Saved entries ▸
★ ★ ★ ★ ★

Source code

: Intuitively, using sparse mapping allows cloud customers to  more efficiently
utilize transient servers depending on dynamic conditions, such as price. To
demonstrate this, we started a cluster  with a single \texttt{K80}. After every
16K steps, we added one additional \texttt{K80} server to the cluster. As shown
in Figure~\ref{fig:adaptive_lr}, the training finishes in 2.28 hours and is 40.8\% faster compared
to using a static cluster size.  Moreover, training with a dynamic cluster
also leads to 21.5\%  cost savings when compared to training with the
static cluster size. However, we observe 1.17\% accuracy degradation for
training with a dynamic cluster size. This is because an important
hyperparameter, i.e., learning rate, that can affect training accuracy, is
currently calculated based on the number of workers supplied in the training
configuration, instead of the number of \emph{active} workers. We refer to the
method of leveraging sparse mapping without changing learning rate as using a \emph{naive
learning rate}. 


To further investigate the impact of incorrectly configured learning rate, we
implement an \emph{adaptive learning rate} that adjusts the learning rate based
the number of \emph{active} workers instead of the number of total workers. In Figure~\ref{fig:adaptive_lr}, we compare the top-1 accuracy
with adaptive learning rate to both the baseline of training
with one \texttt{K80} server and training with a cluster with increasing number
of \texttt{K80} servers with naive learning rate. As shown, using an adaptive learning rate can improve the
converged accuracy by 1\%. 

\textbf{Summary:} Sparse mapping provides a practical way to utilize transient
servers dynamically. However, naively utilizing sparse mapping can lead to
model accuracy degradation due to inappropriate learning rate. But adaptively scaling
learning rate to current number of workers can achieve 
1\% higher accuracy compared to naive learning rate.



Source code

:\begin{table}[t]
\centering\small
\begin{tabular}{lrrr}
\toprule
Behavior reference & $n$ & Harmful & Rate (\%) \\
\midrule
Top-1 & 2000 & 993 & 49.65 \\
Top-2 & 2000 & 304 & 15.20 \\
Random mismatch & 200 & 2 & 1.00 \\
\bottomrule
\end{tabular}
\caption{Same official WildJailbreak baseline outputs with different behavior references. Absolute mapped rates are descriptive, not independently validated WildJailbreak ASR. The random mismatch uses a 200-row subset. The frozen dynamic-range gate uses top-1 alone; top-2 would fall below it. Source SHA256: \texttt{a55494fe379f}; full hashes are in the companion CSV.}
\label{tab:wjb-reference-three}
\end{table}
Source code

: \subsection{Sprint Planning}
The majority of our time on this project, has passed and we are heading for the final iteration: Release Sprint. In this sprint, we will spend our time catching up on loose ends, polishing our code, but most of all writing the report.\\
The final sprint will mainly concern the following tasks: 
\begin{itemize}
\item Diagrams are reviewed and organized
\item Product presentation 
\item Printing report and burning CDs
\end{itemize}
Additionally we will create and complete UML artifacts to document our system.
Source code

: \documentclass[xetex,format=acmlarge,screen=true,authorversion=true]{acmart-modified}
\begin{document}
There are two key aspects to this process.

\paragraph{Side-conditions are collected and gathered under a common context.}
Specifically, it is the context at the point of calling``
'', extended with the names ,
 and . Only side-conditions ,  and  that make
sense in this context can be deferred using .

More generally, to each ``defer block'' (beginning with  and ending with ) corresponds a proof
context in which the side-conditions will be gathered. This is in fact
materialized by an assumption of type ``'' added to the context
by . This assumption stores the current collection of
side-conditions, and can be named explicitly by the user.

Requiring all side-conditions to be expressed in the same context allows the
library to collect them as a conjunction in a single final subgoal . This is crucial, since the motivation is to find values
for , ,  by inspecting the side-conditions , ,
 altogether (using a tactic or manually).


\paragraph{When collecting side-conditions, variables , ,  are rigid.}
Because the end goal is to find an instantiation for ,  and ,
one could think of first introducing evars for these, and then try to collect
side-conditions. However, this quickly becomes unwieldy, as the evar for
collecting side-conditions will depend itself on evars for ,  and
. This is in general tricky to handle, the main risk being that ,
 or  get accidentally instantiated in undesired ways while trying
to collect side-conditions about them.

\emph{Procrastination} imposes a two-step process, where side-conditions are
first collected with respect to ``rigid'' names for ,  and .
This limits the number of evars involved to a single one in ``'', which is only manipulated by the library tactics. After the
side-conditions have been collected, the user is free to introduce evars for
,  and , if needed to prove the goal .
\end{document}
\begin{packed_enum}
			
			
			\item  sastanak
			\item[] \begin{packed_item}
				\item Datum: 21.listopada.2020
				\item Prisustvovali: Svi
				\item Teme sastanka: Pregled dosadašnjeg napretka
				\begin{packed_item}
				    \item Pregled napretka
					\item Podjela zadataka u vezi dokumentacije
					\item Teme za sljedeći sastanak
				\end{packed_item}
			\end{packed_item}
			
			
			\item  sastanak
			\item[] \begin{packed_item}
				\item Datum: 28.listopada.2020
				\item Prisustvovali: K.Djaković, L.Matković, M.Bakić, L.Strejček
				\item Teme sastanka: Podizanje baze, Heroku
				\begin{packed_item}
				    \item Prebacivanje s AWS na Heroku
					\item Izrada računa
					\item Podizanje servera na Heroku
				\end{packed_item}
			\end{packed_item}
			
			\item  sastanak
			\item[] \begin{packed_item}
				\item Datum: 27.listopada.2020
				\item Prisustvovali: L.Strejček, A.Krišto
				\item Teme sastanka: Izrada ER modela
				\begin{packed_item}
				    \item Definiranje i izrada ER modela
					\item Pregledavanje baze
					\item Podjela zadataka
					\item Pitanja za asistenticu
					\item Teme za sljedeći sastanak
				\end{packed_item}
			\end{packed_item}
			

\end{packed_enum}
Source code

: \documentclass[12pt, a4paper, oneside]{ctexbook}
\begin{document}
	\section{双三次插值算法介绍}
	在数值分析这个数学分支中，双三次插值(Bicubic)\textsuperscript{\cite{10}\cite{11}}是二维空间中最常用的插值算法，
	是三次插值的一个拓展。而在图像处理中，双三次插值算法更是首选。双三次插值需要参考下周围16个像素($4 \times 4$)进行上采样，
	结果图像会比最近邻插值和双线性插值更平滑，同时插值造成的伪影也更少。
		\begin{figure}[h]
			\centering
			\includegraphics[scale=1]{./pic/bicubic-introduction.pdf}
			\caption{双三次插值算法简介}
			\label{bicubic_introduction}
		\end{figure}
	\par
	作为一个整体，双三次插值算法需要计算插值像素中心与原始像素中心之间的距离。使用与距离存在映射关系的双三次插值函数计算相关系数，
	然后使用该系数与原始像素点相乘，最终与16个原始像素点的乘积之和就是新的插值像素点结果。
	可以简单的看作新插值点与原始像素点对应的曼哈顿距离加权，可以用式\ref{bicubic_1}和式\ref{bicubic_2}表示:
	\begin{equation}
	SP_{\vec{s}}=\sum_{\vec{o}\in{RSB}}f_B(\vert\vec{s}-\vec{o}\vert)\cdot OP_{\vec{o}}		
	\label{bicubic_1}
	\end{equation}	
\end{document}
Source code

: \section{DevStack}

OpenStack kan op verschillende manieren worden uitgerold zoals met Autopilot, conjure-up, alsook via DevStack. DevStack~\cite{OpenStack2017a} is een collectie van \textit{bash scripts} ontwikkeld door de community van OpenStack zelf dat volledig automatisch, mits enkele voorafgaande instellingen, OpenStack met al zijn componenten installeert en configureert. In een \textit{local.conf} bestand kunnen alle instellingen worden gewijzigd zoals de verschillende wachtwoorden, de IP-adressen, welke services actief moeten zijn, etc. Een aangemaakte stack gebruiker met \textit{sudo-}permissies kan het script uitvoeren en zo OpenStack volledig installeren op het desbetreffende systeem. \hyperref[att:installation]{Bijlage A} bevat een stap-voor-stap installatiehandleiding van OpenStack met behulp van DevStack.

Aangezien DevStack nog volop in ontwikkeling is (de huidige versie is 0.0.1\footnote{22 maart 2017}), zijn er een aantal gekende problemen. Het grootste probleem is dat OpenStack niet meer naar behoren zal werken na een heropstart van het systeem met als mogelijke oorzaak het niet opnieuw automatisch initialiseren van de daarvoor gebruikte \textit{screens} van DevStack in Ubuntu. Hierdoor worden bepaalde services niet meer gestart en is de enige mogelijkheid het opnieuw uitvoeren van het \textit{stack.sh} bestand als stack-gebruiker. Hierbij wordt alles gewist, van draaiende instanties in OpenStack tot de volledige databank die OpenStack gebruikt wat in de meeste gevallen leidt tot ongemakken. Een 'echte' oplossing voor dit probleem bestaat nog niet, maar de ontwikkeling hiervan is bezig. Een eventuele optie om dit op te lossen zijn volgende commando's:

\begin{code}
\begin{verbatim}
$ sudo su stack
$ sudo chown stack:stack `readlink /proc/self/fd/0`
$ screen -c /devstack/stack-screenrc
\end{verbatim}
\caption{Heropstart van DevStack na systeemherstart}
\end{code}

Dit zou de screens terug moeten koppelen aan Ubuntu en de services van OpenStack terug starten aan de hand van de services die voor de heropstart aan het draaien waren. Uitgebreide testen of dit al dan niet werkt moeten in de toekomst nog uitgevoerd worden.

★ ★ ★ ★ ★

What is being asked ▸ Only one stretch of the entries above is wanted: the lines from the one containing "side-conditions. However, this" through the one containing "is in general". Please reproduce it exactly.

Answer to this task ▸
side-conditions. However, this quickly becomes unwieldy, as the evar for
collecting side-conditions will depend itself on evars for ,  and
. This is in general tricky to handle, the main risk being that ,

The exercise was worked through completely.